[Collected data entries]
· · · ·

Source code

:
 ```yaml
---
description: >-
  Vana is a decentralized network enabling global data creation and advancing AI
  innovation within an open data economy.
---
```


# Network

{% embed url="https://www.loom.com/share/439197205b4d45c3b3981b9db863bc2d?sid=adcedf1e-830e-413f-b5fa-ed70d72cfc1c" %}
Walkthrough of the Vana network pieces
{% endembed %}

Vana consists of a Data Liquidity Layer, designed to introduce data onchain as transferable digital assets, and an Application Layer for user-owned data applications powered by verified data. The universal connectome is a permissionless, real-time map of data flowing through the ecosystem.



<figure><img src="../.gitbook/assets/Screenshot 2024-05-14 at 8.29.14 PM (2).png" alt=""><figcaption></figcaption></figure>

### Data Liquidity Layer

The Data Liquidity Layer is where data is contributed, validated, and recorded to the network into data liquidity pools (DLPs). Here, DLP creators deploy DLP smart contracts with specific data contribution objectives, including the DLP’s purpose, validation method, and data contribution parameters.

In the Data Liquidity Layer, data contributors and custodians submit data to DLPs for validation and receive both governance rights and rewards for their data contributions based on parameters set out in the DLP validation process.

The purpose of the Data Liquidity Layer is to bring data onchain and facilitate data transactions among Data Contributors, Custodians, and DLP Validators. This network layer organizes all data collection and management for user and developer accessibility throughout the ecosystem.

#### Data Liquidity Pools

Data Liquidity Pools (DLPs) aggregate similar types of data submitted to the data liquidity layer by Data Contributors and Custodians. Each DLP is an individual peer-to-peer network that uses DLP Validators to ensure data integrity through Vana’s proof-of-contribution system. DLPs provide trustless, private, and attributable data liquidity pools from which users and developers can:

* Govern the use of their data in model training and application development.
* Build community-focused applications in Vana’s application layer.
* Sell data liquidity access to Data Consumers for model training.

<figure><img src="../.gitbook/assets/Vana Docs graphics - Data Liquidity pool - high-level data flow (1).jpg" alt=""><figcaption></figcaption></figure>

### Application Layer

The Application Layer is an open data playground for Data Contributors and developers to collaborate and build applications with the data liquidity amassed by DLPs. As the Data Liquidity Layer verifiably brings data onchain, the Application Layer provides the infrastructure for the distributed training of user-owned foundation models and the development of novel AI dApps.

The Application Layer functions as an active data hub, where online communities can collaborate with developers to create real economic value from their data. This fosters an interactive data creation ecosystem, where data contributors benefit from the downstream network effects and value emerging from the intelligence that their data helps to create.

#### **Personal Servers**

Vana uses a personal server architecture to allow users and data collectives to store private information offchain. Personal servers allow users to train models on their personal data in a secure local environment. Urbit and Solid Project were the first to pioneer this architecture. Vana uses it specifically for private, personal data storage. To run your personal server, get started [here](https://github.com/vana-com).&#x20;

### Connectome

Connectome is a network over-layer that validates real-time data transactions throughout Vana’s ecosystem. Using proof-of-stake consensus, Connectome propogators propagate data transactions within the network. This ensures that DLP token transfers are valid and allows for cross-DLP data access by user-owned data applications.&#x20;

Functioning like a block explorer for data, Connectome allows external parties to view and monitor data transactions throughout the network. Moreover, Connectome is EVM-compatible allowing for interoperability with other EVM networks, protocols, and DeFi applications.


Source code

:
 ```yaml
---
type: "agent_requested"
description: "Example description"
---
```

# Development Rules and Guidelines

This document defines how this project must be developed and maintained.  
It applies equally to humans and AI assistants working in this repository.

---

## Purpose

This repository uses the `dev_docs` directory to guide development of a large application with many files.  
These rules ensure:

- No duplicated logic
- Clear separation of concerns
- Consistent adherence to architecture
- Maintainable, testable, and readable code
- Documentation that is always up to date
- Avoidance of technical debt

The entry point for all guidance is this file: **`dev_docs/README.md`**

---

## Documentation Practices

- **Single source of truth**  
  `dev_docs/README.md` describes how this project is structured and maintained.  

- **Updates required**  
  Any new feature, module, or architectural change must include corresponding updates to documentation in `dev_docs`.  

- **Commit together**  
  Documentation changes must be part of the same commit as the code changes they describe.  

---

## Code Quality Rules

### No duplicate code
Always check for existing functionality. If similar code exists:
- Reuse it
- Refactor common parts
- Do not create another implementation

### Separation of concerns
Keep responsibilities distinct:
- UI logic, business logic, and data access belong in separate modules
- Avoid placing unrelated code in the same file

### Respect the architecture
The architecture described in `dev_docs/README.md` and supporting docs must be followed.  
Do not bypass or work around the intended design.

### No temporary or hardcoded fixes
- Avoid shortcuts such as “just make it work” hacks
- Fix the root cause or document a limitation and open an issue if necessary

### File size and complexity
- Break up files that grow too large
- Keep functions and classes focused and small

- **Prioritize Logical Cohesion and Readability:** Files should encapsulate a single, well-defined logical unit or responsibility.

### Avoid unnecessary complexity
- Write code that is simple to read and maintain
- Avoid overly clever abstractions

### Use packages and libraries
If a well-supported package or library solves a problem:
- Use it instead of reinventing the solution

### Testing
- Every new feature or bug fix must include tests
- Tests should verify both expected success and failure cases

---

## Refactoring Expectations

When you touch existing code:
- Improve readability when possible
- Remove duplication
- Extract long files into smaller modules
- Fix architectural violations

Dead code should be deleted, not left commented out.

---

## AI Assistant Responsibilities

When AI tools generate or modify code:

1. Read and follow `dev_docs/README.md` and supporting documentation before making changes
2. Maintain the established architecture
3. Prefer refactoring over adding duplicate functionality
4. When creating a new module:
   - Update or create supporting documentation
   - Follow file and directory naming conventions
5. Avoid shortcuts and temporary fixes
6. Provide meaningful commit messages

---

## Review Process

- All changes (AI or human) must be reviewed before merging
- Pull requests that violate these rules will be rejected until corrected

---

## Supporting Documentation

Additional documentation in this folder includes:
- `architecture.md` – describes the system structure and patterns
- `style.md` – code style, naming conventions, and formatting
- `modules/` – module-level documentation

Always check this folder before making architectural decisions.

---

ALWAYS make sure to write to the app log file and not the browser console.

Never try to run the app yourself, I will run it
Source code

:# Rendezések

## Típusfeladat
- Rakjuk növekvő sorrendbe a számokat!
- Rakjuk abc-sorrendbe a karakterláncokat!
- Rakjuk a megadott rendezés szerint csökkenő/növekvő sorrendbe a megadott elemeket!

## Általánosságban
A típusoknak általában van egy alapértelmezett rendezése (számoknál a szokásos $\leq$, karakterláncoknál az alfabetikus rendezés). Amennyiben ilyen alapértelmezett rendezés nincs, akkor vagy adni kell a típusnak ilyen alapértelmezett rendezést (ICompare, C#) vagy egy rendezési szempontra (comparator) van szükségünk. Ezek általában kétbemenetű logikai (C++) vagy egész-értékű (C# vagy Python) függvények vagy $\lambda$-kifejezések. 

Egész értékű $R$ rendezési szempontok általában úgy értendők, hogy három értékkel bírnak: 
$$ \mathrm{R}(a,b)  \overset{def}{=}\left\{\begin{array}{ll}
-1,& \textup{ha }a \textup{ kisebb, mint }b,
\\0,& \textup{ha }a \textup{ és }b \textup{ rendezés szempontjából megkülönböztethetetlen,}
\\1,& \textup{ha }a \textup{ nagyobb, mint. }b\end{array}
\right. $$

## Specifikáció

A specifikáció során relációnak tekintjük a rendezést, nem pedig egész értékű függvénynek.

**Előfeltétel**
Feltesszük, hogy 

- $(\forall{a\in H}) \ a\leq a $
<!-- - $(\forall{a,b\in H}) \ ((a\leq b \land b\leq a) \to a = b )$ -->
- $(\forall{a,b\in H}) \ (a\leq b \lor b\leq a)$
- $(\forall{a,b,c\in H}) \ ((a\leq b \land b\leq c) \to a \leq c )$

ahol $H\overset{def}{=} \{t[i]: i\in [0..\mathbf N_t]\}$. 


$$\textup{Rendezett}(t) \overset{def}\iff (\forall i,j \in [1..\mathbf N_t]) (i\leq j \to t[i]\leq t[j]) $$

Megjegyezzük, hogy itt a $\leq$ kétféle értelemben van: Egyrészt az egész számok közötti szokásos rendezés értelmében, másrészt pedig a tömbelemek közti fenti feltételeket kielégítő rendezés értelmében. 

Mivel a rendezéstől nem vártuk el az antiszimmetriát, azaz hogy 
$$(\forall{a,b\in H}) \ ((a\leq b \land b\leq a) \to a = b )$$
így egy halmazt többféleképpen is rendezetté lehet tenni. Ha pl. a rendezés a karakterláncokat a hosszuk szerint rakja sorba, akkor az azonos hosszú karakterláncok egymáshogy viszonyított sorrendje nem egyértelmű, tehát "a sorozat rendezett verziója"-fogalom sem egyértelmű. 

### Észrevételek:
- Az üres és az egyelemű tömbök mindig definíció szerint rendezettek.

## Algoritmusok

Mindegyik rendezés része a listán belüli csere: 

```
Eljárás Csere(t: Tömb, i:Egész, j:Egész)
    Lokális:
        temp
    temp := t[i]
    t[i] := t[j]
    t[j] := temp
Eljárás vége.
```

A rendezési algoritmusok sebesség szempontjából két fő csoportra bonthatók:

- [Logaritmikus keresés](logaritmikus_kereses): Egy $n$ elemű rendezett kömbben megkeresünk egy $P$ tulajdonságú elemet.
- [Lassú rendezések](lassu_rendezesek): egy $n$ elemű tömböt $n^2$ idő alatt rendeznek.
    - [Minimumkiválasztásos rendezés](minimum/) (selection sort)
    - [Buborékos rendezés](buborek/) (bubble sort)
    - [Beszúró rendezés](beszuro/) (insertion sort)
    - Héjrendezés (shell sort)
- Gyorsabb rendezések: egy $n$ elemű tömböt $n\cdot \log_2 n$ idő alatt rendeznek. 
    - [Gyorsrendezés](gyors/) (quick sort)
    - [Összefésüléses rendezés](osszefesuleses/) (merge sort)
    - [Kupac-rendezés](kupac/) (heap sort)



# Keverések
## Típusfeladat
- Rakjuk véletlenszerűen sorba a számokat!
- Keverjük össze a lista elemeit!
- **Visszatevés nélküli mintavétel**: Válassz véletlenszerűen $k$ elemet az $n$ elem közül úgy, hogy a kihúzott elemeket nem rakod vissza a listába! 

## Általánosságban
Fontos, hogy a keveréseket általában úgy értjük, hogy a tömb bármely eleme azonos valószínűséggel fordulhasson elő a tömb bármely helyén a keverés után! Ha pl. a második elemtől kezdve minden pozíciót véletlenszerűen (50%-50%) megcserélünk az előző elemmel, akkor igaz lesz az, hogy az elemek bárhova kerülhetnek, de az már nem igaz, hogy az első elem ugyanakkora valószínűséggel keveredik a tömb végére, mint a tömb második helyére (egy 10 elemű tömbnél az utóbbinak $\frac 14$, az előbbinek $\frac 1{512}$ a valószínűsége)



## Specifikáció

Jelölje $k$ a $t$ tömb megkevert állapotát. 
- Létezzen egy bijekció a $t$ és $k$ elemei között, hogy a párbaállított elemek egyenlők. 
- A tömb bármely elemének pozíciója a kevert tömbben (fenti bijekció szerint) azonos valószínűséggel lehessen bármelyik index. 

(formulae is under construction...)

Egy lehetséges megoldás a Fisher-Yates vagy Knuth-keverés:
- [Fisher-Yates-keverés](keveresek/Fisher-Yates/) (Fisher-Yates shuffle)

· · · ·

Check each line of the entries for the string "fixes". Copy the lines that have it.

### No temporary or hardcoded fixes
5. Avoid shortcuts and temporary fixes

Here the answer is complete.